» Assigned task:
Using the entries below, return word for word the lines from the one containing "a total pooled" up to and including the last.

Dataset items
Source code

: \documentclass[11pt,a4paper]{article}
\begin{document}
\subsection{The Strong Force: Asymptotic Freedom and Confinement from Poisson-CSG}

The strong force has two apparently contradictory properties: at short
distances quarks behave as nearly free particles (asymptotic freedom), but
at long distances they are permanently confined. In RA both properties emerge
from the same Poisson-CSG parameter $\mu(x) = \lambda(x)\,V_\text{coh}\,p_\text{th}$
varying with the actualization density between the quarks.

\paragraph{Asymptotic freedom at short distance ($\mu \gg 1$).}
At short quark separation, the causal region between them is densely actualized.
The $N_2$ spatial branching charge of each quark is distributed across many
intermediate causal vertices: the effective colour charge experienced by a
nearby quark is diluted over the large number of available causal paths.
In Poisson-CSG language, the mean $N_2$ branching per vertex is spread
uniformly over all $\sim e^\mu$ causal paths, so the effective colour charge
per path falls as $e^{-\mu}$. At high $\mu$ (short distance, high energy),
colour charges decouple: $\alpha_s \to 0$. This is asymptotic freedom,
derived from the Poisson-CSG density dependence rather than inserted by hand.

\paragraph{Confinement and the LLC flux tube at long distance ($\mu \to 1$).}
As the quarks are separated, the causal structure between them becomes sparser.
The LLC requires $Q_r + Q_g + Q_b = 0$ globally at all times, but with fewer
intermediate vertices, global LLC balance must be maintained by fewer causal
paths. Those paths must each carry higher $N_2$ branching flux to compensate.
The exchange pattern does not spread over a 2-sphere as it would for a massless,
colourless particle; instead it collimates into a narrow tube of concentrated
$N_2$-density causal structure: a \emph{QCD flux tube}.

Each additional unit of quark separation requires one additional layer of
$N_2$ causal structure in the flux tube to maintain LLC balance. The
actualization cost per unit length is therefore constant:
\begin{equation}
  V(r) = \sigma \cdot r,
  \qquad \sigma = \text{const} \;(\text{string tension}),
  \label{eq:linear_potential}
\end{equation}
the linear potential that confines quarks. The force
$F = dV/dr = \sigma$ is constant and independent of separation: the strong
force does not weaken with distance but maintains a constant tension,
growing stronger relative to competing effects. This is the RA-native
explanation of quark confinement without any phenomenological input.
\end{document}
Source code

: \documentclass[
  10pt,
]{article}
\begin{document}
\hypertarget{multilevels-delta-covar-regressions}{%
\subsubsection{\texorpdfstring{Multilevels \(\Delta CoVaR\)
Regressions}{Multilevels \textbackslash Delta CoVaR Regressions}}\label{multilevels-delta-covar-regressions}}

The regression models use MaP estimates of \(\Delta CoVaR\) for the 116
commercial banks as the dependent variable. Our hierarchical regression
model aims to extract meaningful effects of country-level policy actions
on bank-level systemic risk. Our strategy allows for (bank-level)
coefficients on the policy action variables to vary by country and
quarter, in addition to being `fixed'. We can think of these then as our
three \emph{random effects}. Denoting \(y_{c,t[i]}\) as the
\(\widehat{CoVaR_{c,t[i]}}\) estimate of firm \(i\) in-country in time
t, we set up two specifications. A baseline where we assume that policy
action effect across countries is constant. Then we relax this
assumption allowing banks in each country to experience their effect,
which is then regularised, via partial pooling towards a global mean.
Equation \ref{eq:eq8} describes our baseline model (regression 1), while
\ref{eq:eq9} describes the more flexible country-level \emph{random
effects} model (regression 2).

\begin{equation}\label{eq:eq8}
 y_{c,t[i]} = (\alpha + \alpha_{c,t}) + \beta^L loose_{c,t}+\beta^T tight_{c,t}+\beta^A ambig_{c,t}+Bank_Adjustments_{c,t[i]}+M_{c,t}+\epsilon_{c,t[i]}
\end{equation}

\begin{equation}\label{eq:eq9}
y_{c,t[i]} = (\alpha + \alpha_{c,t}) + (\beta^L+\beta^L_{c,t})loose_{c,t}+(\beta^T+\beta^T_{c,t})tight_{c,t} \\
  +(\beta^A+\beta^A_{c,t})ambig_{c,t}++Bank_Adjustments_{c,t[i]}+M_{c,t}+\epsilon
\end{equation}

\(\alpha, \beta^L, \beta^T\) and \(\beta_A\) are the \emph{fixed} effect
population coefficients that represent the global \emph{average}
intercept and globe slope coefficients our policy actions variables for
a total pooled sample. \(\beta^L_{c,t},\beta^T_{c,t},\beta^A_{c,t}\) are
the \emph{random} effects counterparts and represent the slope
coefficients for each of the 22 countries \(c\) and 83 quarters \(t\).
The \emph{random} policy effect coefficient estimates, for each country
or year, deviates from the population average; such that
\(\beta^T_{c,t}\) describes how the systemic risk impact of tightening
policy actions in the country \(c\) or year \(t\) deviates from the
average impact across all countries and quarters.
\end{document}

» Response to the exercise:
a total pooled sample. \(\beta^L_{c,t},\beta^T_{c,t},\beta^A_{c,t}\) are
the \emph{random} effects counterparts and represent the slope
coefficients for each of the 22 countries \(c\) and 83 quarters \(t\).
The \emph{random} policy effect coefficient estimates, for each country
or year, deviates from the population average; such that
\(\beta^T_{c,t}\) describes how the systemic risk impact of tightening
policy actions in the country \(c\) or year \(t\) deviates from the
average impact across all countries and quarters.
\end{document}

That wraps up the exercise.